You could get temperature feedback with a set of very tiny thermisters in a collumnar array at precise spacing, say every 1/2 cm. It could be controlled by an mcu (or two) with a ton of adc's that could feed the data to the sbc. If you 3d print holders for the thermisters, you can get fairly precise spacing and they could be streamlined so they interfere as little as possible with the flow of fluid around them. If you really want to get fancy, you could incorporate some esp32cam's in sealed enclosures inside and outside the tank to get still, timelapse and video data.

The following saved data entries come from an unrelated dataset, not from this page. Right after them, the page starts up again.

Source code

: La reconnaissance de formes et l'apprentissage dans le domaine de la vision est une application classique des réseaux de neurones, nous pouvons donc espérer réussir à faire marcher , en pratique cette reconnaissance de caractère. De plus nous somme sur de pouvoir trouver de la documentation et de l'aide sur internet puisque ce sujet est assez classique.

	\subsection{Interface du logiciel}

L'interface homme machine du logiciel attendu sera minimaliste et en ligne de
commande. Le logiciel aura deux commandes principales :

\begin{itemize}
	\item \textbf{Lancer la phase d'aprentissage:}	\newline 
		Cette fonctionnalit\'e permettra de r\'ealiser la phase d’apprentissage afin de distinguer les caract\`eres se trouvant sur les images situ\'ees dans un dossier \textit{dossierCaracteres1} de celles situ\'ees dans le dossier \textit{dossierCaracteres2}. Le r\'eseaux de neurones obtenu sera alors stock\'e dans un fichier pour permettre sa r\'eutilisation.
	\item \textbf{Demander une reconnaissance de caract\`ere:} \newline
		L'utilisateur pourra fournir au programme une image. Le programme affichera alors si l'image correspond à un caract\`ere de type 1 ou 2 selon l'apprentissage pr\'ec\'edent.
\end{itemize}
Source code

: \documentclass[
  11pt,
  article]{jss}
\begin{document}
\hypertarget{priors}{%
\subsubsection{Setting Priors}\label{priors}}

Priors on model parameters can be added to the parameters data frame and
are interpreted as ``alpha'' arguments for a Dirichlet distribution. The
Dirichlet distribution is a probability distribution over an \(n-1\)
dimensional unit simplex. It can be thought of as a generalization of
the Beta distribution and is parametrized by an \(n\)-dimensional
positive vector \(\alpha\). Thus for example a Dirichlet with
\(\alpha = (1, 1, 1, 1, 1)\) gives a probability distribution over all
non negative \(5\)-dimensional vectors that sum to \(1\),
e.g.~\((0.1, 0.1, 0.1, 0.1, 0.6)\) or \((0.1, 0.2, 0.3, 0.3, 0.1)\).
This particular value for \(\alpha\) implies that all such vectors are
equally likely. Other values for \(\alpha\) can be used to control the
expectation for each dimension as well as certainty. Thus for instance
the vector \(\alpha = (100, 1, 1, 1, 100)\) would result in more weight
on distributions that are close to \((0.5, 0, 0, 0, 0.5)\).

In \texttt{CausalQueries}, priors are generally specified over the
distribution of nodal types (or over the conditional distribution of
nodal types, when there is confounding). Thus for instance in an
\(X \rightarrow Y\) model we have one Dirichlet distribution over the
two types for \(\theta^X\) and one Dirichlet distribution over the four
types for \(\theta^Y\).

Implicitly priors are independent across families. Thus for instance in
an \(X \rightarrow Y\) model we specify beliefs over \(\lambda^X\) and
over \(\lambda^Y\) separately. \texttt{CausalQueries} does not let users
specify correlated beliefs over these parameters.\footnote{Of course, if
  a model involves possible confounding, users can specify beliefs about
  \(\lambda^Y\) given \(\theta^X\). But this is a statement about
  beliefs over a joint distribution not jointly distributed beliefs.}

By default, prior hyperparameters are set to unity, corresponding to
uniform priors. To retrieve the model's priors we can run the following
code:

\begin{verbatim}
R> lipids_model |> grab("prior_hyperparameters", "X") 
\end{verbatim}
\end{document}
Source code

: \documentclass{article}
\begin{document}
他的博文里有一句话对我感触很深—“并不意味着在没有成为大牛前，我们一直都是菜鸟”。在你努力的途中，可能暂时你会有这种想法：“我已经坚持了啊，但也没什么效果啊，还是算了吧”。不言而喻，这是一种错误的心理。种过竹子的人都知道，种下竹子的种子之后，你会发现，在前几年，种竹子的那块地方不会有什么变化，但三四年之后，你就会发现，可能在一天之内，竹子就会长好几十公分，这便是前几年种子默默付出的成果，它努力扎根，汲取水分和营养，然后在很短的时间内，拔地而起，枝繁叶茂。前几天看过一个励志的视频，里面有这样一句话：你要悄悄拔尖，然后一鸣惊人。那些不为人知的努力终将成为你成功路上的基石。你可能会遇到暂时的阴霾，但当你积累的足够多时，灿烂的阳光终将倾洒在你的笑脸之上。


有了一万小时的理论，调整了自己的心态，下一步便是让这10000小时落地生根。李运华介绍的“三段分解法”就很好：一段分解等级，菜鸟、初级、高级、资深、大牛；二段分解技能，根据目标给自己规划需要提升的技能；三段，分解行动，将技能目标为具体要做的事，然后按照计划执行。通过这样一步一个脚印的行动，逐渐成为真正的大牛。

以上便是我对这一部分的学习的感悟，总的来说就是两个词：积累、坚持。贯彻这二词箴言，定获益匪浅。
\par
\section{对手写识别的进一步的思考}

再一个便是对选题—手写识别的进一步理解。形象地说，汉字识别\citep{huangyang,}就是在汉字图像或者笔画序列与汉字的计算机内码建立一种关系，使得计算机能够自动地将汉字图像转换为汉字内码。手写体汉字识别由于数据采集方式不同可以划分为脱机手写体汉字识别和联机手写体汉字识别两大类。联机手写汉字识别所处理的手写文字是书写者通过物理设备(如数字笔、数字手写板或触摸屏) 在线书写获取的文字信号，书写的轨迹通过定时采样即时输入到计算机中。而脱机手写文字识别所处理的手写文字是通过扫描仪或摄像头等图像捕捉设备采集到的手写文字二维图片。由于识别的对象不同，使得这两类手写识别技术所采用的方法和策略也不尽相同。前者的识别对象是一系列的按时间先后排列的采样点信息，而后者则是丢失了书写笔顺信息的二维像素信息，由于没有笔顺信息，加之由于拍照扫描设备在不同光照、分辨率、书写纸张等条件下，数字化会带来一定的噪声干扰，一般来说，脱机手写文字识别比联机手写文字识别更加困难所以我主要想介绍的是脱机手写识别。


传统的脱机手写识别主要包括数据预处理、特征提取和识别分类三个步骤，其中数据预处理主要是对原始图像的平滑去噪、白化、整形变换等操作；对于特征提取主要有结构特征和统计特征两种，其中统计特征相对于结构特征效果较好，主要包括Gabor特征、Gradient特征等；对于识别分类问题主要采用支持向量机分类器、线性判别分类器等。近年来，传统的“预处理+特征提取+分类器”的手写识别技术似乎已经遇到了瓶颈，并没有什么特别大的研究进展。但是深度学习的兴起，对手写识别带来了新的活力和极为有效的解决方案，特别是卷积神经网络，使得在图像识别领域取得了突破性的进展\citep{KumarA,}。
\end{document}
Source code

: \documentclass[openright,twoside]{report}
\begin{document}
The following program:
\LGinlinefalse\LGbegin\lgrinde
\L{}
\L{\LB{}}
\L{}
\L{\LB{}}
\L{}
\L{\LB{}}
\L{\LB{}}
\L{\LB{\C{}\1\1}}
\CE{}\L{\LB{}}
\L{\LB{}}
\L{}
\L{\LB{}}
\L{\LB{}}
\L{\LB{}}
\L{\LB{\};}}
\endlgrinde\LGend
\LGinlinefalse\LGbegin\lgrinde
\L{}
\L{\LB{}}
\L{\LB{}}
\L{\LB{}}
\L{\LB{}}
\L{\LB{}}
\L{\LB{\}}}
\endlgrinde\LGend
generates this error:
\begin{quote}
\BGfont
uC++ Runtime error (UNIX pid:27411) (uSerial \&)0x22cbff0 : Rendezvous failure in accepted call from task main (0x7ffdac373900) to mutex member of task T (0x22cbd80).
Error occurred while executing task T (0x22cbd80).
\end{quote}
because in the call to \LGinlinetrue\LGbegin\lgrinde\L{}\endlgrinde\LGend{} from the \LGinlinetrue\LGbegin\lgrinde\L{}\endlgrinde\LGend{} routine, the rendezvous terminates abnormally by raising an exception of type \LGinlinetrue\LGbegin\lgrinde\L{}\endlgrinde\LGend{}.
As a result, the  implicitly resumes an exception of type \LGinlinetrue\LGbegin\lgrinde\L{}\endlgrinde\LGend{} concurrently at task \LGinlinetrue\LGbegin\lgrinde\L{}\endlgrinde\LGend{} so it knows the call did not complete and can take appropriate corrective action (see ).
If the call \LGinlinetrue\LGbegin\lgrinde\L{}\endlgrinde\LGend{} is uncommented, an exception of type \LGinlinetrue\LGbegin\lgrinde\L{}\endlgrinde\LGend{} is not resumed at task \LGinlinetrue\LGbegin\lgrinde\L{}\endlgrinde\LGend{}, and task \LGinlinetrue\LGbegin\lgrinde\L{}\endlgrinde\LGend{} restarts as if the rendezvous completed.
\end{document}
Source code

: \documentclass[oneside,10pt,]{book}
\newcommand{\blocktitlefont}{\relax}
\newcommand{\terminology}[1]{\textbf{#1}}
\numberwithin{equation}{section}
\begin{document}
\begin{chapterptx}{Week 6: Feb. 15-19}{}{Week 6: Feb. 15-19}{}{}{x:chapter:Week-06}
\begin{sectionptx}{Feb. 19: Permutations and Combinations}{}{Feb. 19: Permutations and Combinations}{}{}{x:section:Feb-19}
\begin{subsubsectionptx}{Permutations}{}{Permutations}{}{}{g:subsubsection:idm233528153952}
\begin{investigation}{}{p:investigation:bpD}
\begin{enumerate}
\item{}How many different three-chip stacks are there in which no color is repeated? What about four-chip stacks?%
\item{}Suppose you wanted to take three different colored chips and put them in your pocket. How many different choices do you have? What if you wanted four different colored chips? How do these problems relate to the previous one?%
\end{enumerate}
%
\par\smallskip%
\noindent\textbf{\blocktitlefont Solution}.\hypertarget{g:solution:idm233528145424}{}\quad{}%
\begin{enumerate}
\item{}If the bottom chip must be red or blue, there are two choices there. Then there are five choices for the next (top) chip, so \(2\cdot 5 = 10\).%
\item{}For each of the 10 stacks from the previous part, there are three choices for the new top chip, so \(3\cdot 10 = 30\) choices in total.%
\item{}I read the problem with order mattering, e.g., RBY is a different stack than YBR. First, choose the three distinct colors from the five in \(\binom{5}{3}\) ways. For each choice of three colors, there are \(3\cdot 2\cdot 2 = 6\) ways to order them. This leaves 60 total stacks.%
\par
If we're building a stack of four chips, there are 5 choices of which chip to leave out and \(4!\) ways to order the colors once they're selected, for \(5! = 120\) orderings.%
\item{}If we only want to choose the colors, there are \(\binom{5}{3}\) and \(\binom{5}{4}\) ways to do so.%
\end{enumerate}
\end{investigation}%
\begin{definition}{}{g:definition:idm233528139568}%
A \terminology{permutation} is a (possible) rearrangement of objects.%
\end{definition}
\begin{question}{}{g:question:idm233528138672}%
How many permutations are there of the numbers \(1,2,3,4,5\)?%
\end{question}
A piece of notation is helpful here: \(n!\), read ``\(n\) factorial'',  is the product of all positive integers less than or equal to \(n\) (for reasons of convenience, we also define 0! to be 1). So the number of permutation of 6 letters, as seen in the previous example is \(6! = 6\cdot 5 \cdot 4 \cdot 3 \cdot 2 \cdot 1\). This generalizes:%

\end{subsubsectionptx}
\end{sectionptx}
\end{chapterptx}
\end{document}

I'd really like to see a video of such a system working. Its an interesting idea, but I don't have the time to do it myself. I would love to converse in email with you about designing and making it if you want my two cents.
Lava lamps will never not be cool.
thanks for the content cheers from Toronto.
I'm definitely not a geologist, and my understanding of plate tectonics is what I learned in middle school, so this is a totally uneducated comment. But me trying to understand *how* a planet could transition between "lid" and "plate" tectonic activity has me thinking about what a "post-plate lid tectonic" might look like. And I think calling it a "single lid" is probably inaccurate. My intuition tells me that once the crust breaks into plates, they couldn't easily meld themselves back together into a single lid. For my brain to wrap itself around this idea, I envision the transition being more like a move between "low activity" plate tectonics and "high activity" plate tectonics. During the "low activity" periods, plate spreading would be extremely slow or maybe stop entirely, but you would still have those plate boundaries. Instead, as plates get larger, you would see more "lid-like" tectonic activity towards the centers of those plates, reducing the mantle pressure that drives ridge expansion and thus leading to "stagnant" plate movement.
I'm also trying to imagine what "lid" tectonic activity looks like, and if I had to guess I'd say features like Yellowstone would be examples of lid tectonics where Hawaii and Japan are examples of plate tectonics. I'm not sure it's possible to have exclusively plate tectonics, just squishy lid tectonics with some plate activity thrown in the mix as part of the transition from squishy to sluggish lid.
I also think it would be rather difficult to find evidence of plate tectonics near the centers of large plates. Lid activity would necessarily dominate in the geologic record in those places because plate tectonics would have so little direct affect far away from a plate boundary. And any evidence for lid activity closer to plate boundaries would necessarily be muddied by the plate tectonic activity.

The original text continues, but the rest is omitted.